How Often Should I Update the Physician’s Report and Service Plan?

Last week we reviewed the California RCFE requirements for updating resident appraisals. This week we turn our attention to the Physician’s Report and Service Plan.

Physician’s Report
RCFE Regulation 87458 states that you must “obtain and keep on file, documentation of a medical assessment, signed by a physician, made within the last year.” It goes on to say that you must “obtain an updated medical assessment when required by the department.” So for your typical RCFE resident, regulations do not require that you update the physician’s report on a regular basis.

However, if the resident has dementia, Regulation 87705 requires that the physician’s report (or medical assessment) be updated at least annually.

Of course you would also obtain an updated medical assessment if there is a change in condition, or if your LPA requests it.

Service Plan
The requirements to maintain a service plan type document (although the term “service plan” is not used) can be found in Regulation 87467. In the regulation it states that you must meet with the resident and appropriate individuals to review and revise the plan “when there is a significant change in the resident’s condition, or once every 12 months, whichever occurs first.” However, as we discussed last week regarding appraisals, many providers choose to review service plans more often, such as twice a year or quarterly.

13 Responses to “How Often Should I Update the Physician’s Report and Service Plan?”

  1. Does the POLST Form take the place of the DNR Form in the residents file or do you need both?
    Is there a comprensive list of forms required in a residents file? The list on pg 152 of the 2009 RCFE Adm. Certification Manual says that it is not a substitute for all the records required by regulation.

  2. These are 2 follow-up questions. Is the LIC 602 the format that should be used for this update? And, what about TB tests? Do they need to be repeated? This comes up often, especially when a resident is known to have positive reactions to the skin test.
    Thanks for additional clarification,
    Linda

  3. Hello Linda. I addressed this in a recent blog article that you can see here:

    http://blog.careandcompliance.com/administration/tip-tuberculosis-testing_11-18-2008/

  4. Sylvia… the POLST is an alternative to the DNR and can be used in its place. If a resident has both a POLST and a DNR, the most current document should be followed.

  5. Hi Josh,

    I was not able to find information in title 22 regarding first aid and cpr in an assisted living. I wanted to know if caregivers are to perform CPR in an event that a resident requires resuscitation. I was told that only first aid is required for caregivers to know in an assisted living.

  6. Hello Beverly. California RCFE Regulation 87411 states:

    “Staff providing care shall receive appropriate training in first aid…”

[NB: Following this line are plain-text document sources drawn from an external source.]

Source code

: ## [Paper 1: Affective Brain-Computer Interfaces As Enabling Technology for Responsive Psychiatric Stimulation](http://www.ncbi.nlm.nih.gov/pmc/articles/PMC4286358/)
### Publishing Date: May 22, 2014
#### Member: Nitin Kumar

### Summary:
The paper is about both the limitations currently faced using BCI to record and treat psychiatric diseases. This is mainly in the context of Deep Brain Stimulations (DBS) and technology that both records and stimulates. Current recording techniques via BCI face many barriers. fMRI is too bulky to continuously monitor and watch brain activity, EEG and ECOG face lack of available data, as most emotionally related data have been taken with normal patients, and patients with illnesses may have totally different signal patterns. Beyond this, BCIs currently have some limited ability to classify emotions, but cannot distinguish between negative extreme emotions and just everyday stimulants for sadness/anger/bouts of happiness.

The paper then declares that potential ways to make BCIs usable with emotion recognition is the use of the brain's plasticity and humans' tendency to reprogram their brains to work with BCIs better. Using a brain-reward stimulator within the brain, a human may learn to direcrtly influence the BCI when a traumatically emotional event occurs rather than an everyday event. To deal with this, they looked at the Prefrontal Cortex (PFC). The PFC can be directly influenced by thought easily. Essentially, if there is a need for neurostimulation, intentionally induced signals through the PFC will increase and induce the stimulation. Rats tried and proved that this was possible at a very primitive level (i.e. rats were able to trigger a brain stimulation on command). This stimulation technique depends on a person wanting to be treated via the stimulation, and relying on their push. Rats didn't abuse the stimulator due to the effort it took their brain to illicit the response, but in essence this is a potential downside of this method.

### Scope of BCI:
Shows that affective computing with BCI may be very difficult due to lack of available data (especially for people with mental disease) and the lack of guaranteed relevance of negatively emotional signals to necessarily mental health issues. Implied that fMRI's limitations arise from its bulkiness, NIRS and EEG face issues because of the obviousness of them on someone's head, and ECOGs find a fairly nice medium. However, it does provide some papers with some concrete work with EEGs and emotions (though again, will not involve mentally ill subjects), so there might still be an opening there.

    RCFE caregivers are not required to be trained in nor perform CPR. There are some providers that choose to make it a policy to train staff in CPR, but it is not required.

  7. Hello – I’m trying to find documentation that states you are required to call 911 in a emergency situation, even though the resident has a DNR

  8. Hello “sjacobs”. What state are you working in?

  9. Hi Josh- I’m in San Diego county , a town named Borrego Springs.

  10. Sjacobs… You do not always have to call 911 when the resident has a DNR. It depends on whether the resident is on hospice and whether a licensed medical professional is available. California Health and Safety Section 1569.73 and 1569.74 provide further clarification.

  11. What type of initial training is required before an LVN begins working at an RCFE?

  12. what are the regulations for rcfe medication administration to dementia clients? Does a licensed nurse need to determine the needs for a PRN medication to a dementia client?

  13. Nurseqte1… RCFE regulations allow trained staff to “assist with self-administration” of medications. If the mess must be administered it has to be done by the resident or a licensed medical professional.